> [Work required]:
Only the lines holding "Entertainment" are wanted; find them in the listing and return each one.

===============

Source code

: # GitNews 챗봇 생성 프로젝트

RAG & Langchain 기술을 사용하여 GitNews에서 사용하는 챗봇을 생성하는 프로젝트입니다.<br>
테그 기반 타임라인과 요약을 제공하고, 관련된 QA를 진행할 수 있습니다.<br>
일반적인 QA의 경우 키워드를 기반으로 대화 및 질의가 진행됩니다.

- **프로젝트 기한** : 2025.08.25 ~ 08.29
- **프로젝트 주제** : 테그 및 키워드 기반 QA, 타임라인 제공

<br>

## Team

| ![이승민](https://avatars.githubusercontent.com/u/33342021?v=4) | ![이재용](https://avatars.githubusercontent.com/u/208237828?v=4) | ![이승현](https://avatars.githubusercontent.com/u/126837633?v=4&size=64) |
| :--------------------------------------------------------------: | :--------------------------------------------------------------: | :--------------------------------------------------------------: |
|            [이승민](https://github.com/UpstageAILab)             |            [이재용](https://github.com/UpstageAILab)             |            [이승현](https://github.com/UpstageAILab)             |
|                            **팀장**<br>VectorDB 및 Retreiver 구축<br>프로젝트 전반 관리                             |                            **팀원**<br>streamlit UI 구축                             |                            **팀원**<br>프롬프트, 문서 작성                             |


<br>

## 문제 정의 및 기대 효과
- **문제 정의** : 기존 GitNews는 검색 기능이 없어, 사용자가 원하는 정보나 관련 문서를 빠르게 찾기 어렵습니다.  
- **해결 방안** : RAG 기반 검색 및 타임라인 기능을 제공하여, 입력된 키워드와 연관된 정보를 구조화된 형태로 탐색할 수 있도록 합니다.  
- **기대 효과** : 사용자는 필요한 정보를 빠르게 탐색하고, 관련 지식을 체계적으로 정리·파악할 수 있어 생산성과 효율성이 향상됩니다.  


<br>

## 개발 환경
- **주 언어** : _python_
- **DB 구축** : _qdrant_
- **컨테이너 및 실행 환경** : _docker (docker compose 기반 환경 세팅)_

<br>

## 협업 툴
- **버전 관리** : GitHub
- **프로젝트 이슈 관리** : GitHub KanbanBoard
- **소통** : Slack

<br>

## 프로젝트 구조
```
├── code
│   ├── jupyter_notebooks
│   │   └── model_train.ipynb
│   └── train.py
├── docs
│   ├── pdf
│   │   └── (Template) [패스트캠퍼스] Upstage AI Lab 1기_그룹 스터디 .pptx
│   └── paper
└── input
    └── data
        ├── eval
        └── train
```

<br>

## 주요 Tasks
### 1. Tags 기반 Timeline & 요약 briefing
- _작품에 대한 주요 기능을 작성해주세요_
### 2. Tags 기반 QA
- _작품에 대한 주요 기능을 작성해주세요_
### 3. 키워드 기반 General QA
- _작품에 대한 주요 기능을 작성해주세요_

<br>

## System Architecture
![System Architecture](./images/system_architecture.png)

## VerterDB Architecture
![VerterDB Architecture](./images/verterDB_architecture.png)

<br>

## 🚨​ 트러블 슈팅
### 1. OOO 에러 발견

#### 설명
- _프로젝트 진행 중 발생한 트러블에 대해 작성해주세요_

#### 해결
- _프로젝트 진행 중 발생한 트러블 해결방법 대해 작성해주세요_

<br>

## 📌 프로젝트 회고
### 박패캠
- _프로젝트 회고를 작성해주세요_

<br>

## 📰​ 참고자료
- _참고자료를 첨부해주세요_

===============

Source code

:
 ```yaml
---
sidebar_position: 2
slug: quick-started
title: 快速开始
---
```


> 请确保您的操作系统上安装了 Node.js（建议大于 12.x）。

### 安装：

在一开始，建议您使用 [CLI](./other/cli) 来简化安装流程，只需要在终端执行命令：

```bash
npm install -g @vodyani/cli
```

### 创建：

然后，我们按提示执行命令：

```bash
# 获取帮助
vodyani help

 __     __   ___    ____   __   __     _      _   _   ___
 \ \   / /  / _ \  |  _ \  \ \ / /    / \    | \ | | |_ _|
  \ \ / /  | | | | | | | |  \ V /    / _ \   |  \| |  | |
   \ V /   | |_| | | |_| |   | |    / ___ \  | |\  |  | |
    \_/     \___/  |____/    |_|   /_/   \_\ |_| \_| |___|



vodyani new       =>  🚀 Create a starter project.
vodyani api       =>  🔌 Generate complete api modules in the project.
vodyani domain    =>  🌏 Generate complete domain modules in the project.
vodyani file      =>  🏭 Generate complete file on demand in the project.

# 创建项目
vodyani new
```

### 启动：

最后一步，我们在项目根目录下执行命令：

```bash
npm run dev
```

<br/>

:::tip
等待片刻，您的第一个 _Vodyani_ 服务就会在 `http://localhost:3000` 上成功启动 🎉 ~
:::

===============

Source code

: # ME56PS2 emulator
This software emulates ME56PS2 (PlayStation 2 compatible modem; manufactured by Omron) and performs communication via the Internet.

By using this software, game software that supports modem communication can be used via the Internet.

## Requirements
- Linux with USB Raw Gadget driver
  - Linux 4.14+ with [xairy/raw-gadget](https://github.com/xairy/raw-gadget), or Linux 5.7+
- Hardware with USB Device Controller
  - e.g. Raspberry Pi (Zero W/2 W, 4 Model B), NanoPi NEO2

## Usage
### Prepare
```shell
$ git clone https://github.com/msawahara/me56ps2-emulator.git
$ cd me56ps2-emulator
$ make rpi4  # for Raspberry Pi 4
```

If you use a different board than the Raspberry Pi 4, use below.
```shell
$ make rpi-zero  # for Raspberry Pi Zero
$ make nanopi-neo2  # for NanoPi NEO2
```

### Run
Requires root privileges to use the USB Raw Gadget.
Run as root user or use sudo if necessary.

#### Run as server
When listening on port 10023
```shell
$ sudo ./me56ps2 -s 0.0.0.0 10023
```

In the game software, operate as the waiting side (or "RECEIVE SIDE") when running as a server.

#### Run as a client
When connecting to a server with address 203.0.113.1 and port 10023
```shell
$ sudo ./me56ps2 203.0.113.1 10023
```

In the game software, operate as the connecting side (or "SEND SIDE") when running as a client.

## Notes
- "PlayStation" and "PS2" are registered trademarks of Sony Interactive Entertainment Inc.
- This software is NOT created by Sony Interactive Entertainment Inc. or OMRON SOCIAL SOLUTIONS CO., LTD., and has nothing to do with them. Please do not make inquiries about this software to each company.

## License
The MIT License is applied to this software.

===============

> [Output of the exercise]:
- "PlayStation" and "PS2" are registered trademarks of Sony Interactive Entertainment Inc.
- This software is NOT created by Sony Interactive Entertainment Inc. or OMRON SOCIAL SOLUTIONS CO., LTD., and has nothing to do with them. Please do not make inquiries about this software to each company.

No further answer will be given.